## Task instructions
Every line with the string "Dosya" should be copied from the data.

## Input material
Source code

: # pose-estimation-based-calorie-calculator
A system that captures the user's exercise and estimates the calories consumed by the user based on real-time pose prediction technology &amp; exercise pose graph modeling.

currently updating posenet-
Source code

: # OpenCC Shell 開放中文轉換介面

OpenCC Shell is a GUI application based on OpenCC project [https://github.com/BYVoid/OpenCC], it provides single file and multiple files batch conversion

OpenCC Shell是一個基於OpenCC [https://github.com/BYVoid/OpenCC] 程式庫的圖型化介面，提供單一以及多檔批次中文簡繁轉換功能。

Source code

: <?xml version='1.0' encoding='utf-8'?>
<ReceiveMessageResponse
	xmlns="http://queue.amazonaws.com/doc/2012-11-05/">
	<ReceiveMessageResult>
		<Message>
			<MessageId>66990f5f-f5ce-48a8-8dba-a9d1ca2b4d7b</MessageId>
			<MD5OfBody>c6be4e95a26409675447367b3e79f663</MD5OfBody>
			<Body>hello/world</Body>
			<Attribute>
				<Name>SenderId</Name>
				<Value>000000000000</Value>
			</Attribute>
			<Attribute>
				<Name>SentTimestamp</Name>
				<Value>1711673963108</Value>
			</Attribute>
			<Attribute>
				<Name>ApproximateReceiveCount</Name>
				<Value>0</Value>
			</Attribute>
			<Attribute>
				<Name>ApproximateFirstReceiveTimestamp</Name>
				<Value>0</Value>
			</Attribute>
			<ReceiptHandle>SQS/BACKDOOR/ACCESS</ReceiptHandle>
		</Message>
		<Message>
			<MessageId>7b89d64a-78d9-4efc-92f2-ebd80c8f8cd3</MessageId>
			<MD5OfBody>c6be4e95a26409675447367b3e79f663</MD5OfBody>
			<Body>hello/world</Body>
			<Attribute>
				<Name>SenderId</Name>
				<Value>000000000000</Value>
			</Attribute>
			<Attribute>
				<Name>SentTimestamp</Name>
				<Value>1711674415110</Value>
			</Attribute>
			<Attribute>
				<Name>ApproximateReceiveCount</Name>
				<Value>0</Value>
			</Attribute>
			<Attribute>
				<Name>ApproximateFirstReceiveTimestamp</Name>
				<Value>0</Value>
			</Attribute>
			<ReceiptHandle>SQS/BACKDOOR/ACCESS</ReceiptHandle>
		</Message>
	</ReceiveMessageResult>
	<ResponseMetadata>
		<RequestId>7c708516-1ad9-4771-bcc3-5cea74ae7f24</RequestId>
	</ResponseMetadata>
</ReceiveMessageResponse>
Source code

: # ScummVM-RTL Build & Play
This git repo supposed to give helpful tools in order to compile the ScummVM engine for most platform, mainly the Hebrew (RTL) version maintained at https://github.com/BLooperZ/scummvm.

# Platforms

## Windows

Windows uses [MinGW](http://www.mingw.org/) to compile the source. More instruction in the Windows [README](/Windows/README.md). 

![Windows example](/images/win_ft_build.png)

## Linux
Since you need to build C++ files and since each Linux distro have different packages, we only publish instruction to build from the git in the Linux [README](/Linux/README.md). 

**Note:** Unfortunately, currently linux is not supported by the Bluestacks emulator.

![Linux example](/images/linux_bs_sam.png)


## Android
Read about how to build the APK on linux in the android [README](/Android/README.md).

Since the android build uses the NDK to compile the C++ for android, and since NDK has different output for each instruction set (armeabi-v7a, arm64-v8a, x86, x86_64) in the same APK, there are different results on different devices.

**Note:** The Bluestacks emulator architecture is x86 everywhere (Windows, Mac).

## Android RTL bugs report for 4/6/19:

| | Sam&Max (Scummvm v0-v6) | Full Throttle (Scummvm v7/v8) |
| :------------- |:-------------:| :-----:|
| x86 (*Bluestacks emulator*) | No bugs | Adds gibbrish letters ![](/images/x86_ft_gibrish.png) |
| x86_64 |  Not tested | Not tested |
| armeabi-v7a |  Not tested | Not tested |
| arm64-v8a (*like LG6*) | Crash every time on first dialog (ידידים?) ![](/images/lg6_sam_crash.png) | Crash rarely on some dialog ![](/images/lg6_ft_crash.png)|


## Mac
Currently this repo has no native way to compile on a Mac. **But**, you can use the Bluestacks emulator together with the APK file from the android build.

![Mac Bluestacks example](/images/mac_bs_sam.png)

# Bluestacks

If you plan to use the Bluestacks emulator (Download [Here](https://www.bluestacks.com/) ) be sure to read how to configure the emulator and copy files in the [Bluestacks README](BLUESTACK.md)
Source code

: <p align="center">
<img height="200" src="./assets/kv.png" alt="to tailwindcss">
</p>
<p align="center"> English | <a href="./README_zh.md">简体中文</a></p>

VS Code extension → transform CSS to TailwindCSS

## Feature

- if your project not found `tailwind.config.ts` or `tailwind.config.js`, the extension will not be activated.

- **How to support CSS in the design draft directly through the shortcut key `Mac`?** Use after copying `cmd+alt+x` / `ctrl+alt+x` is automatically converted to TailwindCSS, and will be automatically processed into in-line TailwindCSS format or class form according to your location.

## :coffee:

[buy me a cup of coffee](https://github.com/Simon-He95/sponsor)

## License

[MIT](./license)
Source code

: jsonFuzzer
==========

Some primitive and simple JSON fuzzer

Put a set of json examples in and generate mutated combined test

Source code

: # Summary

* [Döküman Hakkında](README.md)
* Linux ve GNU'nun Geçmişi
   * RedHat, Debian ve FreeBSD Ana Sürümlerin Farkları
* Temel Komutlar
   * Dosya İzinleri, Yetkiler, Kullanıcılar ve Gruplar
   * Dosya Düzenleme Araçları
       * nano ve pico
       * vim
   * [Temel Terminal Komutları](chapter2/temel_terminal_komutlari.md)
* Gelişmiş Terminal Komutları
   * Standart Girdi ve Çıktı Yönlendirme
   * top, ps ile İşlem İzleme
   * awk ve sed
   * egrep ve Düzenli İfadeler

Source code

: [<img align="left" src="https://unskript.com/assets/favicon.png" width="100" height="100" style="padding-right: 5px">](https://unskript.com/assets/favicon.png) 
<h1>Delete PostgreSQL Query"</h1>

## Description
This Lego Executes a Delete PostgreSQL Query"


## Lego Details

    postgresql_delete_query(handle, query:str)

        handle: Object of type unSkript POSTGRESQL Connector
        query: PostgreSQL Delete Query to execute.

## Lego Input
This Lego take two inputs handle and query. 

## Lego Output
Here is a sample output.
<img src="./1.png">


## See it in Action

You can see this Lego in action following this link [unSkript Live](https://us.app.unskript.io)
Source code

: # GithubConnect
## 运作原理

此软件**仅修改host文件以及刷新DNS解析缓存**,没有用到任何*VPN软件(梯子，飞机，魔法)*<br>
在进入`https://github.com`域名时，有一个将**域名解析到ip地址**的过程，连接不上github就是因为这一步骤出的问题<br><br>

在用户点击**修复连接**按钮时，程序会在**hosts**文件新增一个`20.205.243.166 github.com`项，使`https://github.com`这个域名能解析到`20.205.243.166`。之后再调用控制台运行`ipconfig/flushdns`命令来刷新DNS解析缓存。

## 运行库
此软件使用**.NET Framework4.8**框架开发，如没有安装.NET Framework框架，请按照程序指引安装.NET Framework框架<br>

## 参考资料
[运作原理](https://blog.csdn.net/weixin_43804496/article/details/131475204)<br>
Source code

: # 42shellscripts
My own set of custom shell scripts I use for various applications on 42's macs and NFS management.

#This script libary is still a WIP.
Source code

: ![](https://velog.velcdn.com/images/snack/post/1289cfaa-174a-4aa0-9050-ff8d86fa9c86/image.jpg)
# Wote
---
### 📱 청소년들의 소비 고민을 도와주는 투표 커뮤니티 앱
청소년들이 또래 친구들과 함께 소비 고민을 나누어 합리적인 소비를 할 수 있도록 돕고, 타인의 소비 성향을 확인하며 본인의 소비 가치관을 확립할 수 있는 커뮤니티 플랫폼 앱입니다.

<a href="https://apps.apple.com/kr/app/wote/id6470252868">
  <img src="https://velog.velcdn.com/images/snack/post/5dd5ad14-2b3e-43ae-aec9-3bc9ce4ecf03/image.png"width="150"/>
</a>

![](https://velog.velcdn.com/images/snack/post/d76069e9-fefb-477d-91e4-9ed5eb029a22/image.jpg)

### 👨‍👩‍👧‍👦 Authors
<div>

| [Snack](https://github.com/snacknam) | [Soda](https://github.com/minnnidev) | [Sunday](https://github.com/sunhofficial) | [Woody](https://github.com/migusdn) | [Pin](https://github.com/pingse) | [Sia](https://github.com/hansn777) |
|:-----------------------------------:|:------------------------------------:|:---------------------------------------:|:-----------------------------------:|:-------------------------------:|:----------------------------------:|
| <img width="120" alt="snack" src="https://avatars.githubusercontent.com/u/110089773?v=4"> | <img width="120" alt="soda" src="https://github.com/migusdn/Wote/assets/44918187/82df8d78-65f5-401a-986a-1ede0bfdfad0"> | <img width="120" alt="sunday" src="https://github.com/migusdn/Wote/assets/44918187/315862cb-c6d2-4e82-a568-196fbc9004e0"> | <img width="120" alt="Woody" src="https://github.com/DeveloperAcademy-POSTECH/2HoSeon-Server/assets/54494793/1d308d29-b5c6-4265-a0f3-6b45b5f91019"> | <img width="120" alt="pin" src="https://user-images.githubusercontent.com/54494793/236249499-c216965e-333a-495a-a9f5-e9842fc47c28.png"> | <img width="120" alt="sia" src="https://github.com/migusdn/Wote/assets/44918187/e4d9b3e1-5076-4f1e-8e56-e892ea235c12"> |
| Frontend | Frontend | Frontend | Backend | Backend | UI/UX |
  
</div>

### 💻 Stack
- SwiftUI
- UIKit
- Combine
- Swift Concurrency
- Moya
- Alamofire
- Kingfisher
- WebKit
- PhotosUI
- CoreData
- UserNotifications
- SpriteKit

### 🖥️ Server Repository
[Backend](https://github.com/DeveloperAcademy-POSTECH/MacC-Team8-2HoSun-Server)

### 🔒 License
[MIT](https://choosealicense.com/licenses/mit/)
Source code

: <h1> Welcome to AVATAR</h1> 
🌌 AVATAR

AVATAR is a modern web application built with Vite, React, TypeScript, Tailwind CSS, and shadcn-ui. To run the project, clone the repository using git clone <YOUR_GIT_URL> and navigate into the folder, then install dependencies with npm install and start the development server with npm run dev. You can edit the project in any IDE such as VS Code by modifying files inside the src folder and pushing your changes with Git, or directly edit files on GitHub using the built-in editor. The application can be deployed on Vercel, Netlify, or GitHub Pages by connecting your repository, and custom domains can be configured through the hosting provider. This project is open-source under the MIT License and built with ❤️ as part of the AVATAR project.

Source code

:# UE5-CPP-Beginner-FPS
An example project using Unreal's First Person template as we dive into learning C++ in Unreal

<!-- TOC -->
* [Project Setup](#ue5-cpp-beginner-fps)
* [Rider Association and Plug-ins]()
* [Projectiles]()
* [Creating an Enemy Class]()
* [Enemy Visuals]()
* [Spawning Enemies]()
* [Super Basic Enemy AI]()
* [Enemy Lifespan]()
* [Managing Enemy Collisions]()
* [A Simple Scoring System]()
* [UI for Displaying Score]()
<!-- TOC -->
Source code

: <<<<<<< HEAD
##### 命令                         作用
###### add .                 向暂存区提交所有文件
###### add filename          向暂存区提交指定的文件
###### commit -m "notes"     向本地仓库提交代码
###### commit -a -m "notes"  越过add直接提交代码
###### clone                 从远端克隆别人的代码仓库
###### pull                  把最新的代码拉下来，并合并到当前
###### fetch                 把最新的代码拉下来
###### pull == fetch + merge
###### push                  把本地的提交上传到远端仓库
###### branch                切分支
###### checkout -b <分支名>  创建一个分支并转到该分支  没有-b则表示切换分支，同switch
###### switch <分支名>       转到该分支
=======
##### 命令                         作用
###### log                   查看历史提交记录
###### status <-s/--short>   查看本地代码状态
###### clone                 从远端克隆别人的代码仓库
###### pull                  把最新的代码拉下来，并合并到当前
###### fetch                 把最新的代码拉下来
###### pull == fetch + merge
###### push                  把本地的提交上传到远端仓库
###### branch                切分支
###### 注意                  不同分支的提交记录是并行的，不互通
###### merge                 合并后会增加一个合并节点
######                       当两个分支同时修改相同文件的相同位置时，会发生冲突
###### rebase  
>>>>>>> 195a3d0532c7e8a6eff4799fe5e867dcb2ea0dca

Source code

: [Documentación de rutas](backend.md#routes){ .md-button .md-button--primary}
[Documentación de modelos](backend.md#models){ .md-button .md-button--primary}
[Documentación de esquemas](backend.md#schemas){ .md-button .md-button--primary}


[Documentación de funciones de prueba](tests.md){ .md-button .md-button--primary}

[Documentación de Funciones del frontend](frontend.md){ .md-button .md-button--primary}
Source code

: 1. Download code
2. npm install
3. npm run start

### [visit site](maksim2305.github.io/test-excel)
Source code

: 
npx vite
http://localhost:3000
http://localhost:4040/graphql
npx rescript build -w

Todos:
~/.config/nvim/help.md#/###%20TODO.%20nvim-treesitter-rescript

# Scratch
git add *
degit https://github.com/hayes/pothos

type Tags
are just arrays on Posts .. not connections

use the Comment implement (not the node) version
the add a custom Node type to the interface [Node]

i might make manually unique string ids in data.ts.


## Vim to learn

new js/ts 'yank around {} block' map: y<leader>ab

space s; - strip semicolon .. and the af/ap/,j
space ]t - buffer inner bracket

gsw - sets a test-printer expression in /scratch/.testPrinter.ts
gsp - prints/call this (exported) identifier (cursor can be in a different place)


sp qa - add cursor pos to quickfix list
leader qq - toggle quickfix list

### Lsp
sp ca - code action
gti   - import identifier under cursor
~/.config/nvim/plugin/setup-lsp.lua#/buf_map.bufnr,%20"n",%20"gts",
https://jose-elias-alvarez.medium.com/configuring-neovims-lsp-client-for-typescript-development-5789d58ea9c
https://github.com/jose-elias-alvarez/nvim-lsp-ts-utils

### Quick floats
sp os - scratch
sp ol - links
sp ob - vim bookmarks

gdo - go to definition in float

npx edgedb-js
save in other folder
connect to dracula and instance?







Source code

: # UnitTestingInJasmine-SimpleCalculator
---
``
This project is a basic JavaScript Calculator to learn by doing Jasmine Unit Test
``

## Response to this exercise
   * Dosya İzinleri, Yetkiler, Kullanıcılar ve Gruplar
   * Dosya Düzenleme Araçları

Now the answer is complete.